Keep in touch with their product updates and be the first to use them, even though the format might be uncomfortable. You might gain an out-sized ROI before everyone starts using it.
Optimize your content for Likes (reactions), Shares, and comments
There are 3 factors that affect the feed ranking system.
- Probability of the user taking action
- Expected downstream impact (Clicks, reactions, and shares)
- Expected upstream impact (Comments etc)
Downstream impact refers to the virality of posts. Whenever someone interacts with a post, it gets shared with their network/connections.
Upstream impact refers to how much “value” the content creator gets. A comment for example is an upstream impact because it encourages a creator to post more content.
The most effective way to “game” this is to incentivize or give a strong reason for a user to take action. Here are some examples from within LinkedIn and from Twitter. Giveaways also work.
Optimize your content for dwell time
LinkedIn has acknowledged that ranking by reactions, shares, and comments as it’s following shortcomings.
- Click and viral activities are uncommon, especially among passive feed consumers. While these members may continue to view the feed and find value in the updates they see, they may be hesitant to do click and viral actions.
- Click and viral actions are generally binary indications of engagement—you either do or do not do the activity. When it comes to sharing actions, the text associated with a remark or re-share (if available) can provide a deeper signal, however, it can be more difficult to comprehend.
- Clicks are distracting signals of engagement. For example, a member may click on an article but immediately close it out after determining it isn’t relevant, and then return to the feed within a few seconds. These are referred to as “click bounces”. This noise affects the scoring and feed experience of a member.
To compensate for some of the flaws with click scoring, LinkedIn started using dwell time to see whether it could help improve feed ranking.
At a high level, each feed update generates two forms of dwell time. The first is dwell time “on the feed,” which begins measuring when a member scrolls through their feed and at least half of a feed update is displayed.
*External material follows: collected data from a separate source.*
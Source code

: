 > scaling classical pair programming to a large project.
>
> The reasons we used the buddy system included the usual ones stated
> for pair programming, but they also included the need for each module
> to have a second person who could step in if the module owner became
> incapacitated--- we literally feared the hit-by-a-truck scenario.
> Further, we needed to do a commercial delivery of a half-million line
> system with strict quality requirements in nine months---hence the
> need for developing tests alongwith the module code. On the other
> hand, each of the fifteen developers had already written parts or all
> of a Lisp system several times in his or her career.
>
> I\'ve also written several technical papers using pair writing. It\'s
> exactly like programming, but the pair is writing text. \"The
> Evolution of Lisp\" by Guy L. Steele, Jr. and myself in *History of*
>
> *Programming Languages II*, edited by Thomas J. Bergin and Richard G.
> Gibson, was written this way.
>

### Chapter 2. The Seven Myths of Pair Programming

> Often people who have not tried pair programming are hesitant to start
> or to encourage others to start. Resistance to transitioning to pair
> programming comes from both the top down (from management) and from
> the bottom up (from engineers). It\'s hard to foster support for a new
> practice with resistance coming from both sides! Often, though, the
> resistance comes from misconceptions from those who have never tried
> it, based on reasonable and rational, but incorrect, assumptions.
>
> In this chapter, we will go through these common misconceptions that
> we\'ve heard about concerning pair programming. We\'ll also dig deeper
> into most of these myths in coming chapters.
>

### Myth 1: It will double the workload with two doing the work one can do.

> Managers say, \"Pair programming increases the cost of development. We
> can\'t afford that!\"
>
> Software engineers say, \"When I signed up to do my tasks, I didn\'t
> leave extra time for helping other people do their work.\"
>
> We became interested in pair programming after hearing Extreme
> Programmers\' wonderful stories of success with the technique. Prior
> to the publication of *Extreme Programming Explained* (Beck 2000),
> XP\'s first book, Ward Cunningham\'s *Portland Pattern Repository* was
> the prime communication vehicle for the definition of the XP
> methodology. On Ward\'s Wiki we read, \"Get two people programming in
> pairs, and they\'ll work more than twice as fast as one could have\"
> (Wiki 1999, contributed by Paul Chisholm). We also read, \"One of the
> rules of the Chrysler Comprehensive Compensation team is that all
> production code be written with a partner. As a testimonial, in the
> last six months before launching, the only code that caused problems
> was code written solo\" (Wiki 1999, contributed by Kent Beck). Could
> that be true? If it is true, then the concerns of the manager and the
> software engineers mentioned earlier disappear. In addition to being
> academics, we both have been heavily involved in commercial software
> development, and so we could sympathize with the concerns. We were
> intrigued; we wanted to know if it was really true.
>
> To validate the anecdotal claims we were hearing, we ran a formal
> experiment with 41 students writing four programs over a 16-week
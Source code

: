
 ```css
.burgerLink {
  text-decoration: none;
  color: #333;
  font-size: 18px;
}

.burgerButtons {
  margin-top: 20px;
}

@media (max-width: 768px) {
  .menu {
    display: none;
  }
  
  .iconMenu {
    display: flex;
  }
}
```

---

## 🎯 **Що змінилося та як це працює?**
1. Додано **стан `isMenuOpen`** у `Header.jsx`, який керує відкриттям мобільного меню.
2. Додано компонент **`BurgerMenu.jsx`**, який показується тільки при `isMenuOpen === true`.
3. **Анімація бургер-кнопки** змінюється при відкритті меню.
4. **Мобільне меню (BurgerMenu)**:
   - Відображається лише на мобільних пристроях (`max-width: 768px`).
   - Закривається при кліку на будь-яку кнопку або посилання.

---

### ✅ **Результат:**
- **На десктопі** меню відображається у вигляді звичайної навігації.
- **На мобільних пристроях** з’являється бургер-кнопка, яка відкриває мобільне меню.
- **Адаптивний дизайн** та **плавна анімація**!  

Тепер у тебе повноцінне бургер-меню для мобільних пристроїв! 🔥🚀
Then there’s “after the click” dwell time, which is the amount of time spent on content after clicking on an update in the feed.
What does this mean?
Create intriguing content that gets people to stay on your post for as long as possible. Use videos, documents, and images that spark curiosity. Use good copywriting that hooks users into reading/viewing the entire content.
Essentially, create irresistible, in the feed content.
It’ll be interesting to test a “Find Wally” image to see how it performs.
We’re half kidding.
Leverage LinkedIn’s content approval process
Maintaining the quality of LinkedIn users’ content experiences requires keeping the LinkedIn feed relevant by recognizing unprofessional and spammy content.
This will help LinkedIn to provide timely and relevant content.
At the beginning, Linkedin will predict whether a share will go viral. In addition to the computed content quality scores, LinkedIn monitors the original poster’s network reach, members interacting with the content, and periodic signals like the velocity of likes, shares, and comments for this forecast.
These algorithms highlight any content that requires manual review. The process is both man and machine.
The process also takes into consideration member-reported feedback on the posts.
These member flags are monitored in real-time, and content that receives a lot of flags is examined.
What does this mean for you?
Don’t create spammy content and ensure that you get engagements fast. Early engagements do help.
Find a community of similar creators who will authentically engage with you. Do not use PODs although it will help short-term. PODs are very obvious to humans after a while.
Final Thoughts on LinkedIn’s Algorithm
Understanding the algorithm is great but don’t chase it. It will always be changing and pegging your entire B2B Marketing strategy on the algorithm isn’t smart.
Instead, focus on truly delivering valuable content in the feed and all the above strategies should naturally fall in place.